EXERCISE OBJECTIVE:
Locate the string "frac" in the listing below. Copy every line where it is found.

MATERIAL PROVIDED:
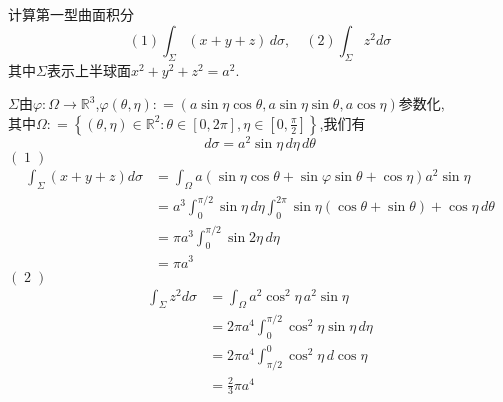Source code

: \documentclass[lang=cn,12pt,color=green,fontset=none,thmcnt=section]{elegantbook}
\begin{document}
\chapter{}

\chapter{}



\chapter{}

\begin{exercise}[] 计算第一型曲面积分 $$ \operatorname{\left( 1 \right) } \int
_{\Sigma}\left( x+y+z \right) \,d\sigma,\quad \left( 2 \right) \int
_{\Sigma}z^{2}d\sigma $$其中$\Sigma$表示上半球面$x^{2}+y^{2}+z^{2}=a^{2}$.
\end{exercise}

\begin{solution}
    $\Sigma$由$\varphi :\Omega\to \mathbb{R}^{3}$,$\varphi \left( \theta,\eta
    \right): = \left( a\sin \eta\cos\theta ,a\sin\eta \sin\theta,a\cos
    \eta\right)$参数化,\\ 其中$\Omega: = \left\{ \left( \theta,\eta \right)\in
    \mathbb{R}^{2}:\theta \in[0,2\pi],\eta \in\left[ 0, \frac{\pi}{2} \right]
    \right\}$,我们有 $$ d\sigma = a^{2}\sin \eta\,d \eta\,d\theta $$ $\left(
    \operatorname{1} \right)$ $$ \begin{aligned} \int _{\Sigma}\left( x+y+z
    \right) d\sigma & = \int _{\Omega} a\left( \sin \eta\cos\theta +\sin \varphi
    \sin\theta +\cos \eta \right) a^{2}\sin \eta\\ & = a^{3}\int
    _{0}^{\pi/2}\sin \eta\,d \eta\int _{0}^{ 2\pi }\sin \eta \left( \cos\theta
    +\sin\theta \right)+\cos \eta\,d\theta \\ & = \pi a^{3}\int _{0}^{ \pi /2}
    \sin 2\eta\,d \eta \\ & =\pi a^{3} \end{aligned} $$ $\left( \operatorname{2}
    \right)$ $$ \begin{aligned} \int _{\Sigma}z^{2}d\sigma & = \int
    _{\Omega}a^{2}\cos ^{2}\eta\,a^{2}\sin\eta \\ & =2\pi a^{4}\int _{0}^{
    \pi/2} \cos ^{2}\eta \sin \eta\,d \eta \\ & = 2\pi a^{4}\int _{\pi/2}^{
    0}\cos ^{2}\eta \,d\cos \eta \\ & = \frac{2}{3}\pi a^{4}\end{aligned} $$
\end{solution}
\end{document}

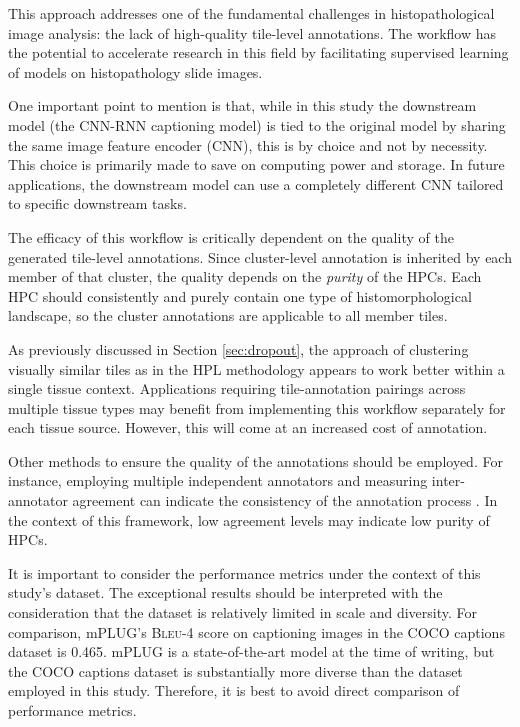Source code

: \documentclass{l4proj}
\begin{document}
This approach addresses one of the fundamental challenges in histopathological image analysis: the lack of high-quality tile-level annotations. The workflow has the potential to accelerate research in this field by facilitating supervised learning of models on histopathology slide images.

One important point to mention is that, while in this study the downstream model (the CNN-RNN captioning model) is tied to the original model by sharing the same image feature encoder (CNN), this is by choice and not by necessity. This choice is primarily made to save on computing power and storage. In future applications, the downstream model can use a completely different CNN tailored to specific downstream tasks.

The efficacy of this workflow is critically dependent on the quality of the generated tile-level annotations. Since cluster-level annotation is inherited by each member of that cluster, the quality depends on the \emph{purity} of the HPCs. Each HPC should consistently and purely contain one type of histomorphological landscape, so the cluster annotations are applicable to all member tiles.

As previously discussed in Section \ref{sec:dropout}, the approach of clustering visually similar tiles as in the HPL methodology appears to work better within a single tissue context. Applications requiring tile-annotation pairings across multiple tissue types may benefit from implementing this workflow separately for each tissue source. However, this will come at an increased cost of annotation.

Other methods to ensure the quality of the annotations should be employed. For instance, employing multiple independent annotators and measuring inter-annotator agreement can indicate the consistency of the annotation process \citep{Artstein2017}. In the context of this framework, low agreement levels may indicate low purity of HPCs. 

It is important to consider the performance metrics under the context of this study's dataset. The exceptional results should be interpreted with the consideration that the dataset is relatively limited in scale and diversity. For comparison, mPLUG's \textsc{Bleu-4} score on captioning images in the COCO captions dataset is 0.465. mPLUG is a state-of-the-art model at the time of writing, but the COCO captions dataset is substantially more diverse than the dataset employed in this study. Therefore, it is best to avoid direct comparison of performance metrics.
\end{document}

EXERCISE RESPONSE:
    \mathbb{R}^{2}:\theta \in[0,2\pi],\eta \in\left[ 0, \frac{\pi}{2} \right]
    0}\cos ^{2}\eta \,d\cos \eta \\ & = \frac{2}{3}\pi a^{4}\end{aligned} $$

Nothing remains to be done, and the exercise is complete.